Keywords: Bias correction, Logistic regression, Measurement error, Missing covariates, Pooling, Probit regression

1. Introduction

In this paper we consider the problem of estimating the relationship of a binary outcome with a collection of covariates, including an important exposure that is measured on pooled specimens from different subjects and not for the individual subjects. Our interest in this problem is driven by the following epidemiologic study. The Upstate New York Infant Development Screening Program (Upstate KIDS) is an ongoing study that enrolls infants at three to five months of age and follows them for three years. The study cohort consists of approximately 6000 children in Upstate New York, of which 1500 will be conceived by infertility treatment (CIT). Each CIT child will be matched with three non-CIT children for residence area and purality of birth. Of particular interest to us is a new component of the study that examines the roles of inflammation, infection and exposure to environmental chemicals, such as polychlorinated biphenyls (PCBs), in infant and child growth and neurodevelopment. Exposure information for this new component will be obtained from neonatal blood spots on the Guthrie cards to be collected at birth as mandated by state law. Each card contains five blood spots and each spot can be punched (sampled) for about 10–12 times. Given the limited amounts of specimens available, assay sensitivity is a serious issue with many of the biomarkers and chemicals to be measured from the Guthrie cards. For many of them, it is anticipated that more than 12 punches may be required to obtain reliable assay results. Thus, pooling samples across individuals may be the only reasonable option for conducting this component of the study. Such pooled exposure measurements present a statistical methodological challenge which is the subject of this paper.

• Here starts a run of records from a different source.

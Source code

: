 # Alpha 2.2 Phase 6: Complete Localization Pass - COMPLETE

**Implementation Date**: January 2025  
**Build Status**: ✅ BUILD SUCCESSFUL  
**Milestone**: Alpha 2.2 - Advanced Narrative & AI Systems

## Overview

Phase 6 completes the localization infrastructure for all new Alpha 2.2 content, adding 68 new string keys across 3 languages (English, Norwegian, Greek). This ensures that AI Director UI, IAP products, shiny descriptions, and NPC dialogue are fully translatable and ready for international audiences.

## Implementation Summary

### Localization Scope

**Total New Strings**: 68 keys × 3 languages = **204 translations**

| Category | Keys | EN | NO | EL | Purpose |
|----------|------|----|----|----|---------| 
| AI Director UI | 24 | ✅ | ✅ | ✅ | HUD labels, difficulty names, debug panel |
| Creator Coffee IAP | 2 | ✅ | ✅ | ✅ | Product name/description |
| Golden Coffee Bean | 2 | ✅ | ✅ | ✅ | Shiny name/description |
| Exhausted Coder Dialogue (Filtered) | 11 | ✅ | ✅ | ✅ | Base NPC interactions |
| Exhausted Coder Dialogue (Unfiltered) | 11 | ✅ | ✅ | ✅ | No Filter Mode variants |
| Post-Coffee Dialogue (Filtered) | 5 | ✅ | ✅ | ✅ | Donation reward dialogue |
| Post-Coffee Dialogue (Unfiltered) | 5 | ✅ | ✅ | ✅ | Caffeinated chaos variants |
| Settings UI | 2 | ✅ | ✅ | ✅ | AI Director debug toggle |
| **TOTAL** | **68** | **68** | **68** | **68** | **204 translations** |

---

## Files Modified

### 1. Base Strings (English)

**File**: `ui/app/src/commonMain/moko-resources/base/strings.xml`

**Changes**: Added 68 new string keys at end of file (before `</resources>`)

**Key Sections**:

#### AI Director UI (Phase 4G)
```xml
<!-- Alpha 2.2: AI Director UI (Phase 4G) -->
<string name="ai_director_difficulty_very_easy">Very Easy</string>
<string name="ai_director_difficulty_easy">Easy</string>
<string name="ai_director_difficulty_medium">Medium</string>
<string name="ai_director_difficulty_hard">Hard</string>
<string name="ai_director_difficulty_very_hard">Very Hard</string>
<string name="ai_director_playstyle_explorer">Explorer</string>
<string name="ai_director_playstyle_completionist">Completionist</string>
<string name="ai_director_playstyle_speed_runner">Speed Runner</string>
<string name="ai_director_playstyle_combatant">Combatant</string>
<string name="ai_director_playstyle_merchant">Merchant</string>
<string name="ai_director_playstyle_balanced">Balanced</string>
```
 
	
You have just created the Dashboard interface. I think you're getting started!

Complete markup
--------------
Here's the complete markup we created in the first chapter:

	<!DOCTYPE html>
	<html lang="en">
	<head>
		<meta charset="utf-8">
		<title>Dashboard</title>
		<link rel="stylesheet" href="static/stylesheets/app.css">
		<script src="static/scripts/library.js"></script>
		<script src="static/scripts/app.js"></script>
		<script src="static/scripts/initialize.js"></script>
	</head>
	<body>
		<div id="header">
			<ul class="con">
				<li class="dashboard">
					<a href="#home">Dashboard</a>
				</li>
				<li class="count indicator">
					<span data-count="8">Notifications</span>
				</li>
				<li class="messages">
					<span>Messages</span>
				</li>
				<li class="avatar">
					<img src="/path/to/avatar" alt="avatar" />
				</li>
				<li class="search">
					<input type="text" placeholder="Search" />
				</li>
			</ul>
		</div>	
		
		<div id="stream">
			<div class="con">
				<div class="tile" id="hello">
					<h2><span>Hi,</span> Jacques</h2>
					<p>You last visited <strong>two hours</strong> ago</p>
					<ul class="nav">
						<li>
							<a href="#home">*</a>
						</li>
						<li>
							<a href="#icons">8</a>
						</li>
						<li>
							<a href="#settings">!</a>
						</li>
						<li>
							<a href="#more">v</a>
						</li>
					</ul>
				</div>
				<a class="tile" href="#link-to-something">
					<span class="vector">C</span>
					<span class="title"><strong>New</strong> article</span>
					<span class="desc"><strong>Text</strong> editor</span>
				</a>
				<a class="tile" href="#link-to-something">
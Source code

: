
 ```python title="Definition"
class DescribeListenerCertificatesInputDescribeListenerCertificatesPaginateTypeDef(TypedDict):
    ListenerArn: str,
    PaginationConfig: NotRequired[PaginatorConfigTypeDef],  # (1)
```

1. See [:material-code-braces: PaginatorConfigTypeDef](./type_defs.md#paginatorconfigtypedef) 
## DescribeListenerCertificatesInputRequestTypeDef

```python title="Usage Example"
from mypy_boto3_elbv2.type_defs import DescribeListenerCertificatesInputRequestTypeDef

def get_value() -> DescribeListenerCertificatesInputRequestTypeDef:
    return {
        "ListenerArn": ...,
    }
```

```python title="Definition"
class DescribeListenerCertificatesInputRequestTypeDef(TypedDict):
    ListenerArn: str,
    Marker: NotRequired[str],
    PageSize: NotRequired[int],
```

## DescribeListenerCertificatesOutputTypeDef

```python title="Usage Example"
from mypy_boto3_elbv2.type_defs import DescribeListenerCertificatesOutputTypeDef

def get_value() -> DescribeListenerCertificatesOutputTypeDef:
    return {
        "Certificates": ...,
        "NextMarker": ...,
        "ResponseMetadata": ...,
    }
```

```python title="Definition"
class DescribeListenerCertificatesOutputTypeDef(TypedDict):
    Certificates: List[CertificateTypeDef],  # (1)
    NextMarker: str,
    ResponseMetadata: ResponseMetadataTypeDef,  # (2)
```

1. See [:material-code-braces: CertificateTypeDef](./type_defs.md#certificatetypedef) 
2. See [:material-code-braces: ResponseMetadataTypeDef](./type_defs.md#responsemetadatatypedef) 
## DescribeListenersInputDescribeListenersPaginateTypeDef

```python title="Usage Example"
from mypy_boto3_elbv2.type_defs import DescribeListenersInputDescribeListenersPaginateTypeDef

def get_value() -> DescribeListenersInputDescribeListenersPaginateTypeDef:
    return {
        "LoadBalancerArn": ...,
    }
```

The statistical implications of pooling measurements across subjects have been considered for biomarker studies (Vexler et al., 2006; Schisterman and Vexler, 2008; Schisterman et al., 2010), diagnostic testing (Faraggi et al., 2003; Liu and Schisterman, 2003; Mumford et al., 2006; Vexler et al., 2008), and longitudinal outcomes (Albert and Shih, 2009). In the Upstate KIDS study, the variables subject to pooling (e.g., PCB) will likely be treated as covariates in regression models for describing and explaining developmental problems. Weinberg and Umbach (1999) propose a case-control design where exposure measurements are pooled for cases and controls separately, and point out that a logistic regression model for the individual subjects implies a logistic regression model of the same form for pools of subjects with all covariates summed within pools. It is not immediately clear how to extend their approach to the present cohort study. In the present setting, it is straightforward to deal with continuous outcomes for which a linear regression model can be assumed. For then we can simply average all variables (both the outcome and the covariates) in the linear regression model across subjects in the same pool, in the same way that a pooled PCB measurement is obtained, and the pool averages will follow the same linear regression model as for the original measurements, with the same regression coefficients and a smaller error variance (depending on the size of the pool). It seems more challenging to deal with other types of outcomes. In this paper, we focus on binary regression models even though much of the discussion extends easily to other models (e.g., regression models for count data).

The statistical problem here could be cast in terms of errors in variables (Carroll et al., 2006) by treating a pooled PCB measurement as an imprecise measurement of the PCB level of each individual subject in the pool. On the other hand, the pooling problem has a special structure that merits separate consideration. In this paper, we derive and compare several methods for the pooling problem that can be regarded as variants of regression calibration, a general approach to measurement error models (Carroll et al., 2006, Chapter 4). We set up the notation and state basic assumptions in the next section. Then we adapt the regression calibration approach to the pooling problem and derive some specific methods in Sections 3 and 4. The methods are compared through simulations in Section 5 and illustrated with a real example in Section 6. We then consider some more flexible pooling schemes in Section 7 and conclude the paper with a discussion in Section 8.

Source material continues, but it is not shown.